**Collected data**
::::::::

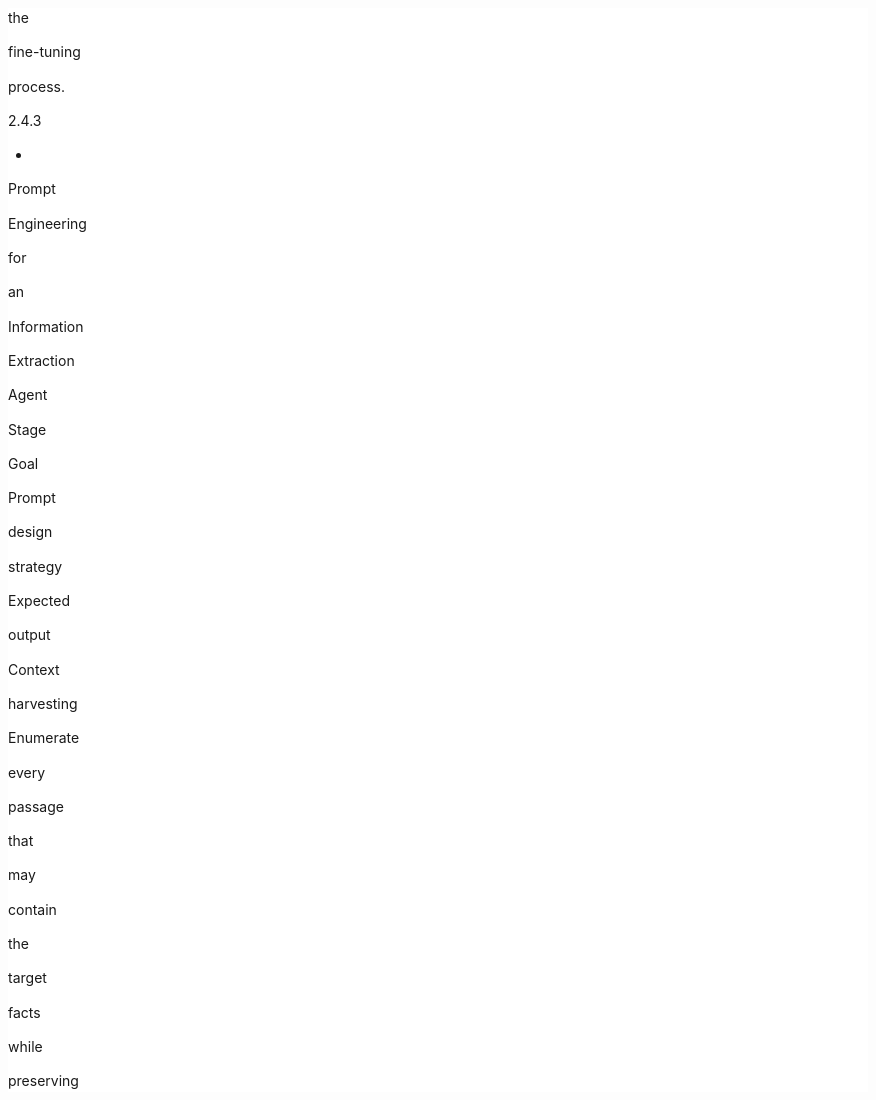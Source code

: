 the
 
fine-tuning
 
process.
 
 
2.4.3
 
-
 
Prompt
 
Engineering
 
for
 
an
 
Information
 
Extraction
 
Agent
 
 
Stage
 
Goal
 
Prompt
 
design
 
strategy
 
Expected
 
output
 
Context
 
harvesting
 
Enumerate
 
every
 
passage
 
that
 
may
 
contain
 
the
 
target
 
facts
 
while
 
preserving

::::::::

Leave images out of the retyped records; keep all else exact.

Source code

: the
 
fine-tuning
 
process.
 
 
2.4.3
 
-
 
Prompt
 
Engineering
 
for
 
an
 
Information
 
Extraction
 
Agent
 
 
Stage
 
Goal
 
Prompt
 
design
 
strategy
 
Expected
 
output
 
Context
 
harvesting
 
Enumerate
 
every
 
passage
 
that
 
may
 
contain
 
the
 
target
 
facts
 
while
 
preserving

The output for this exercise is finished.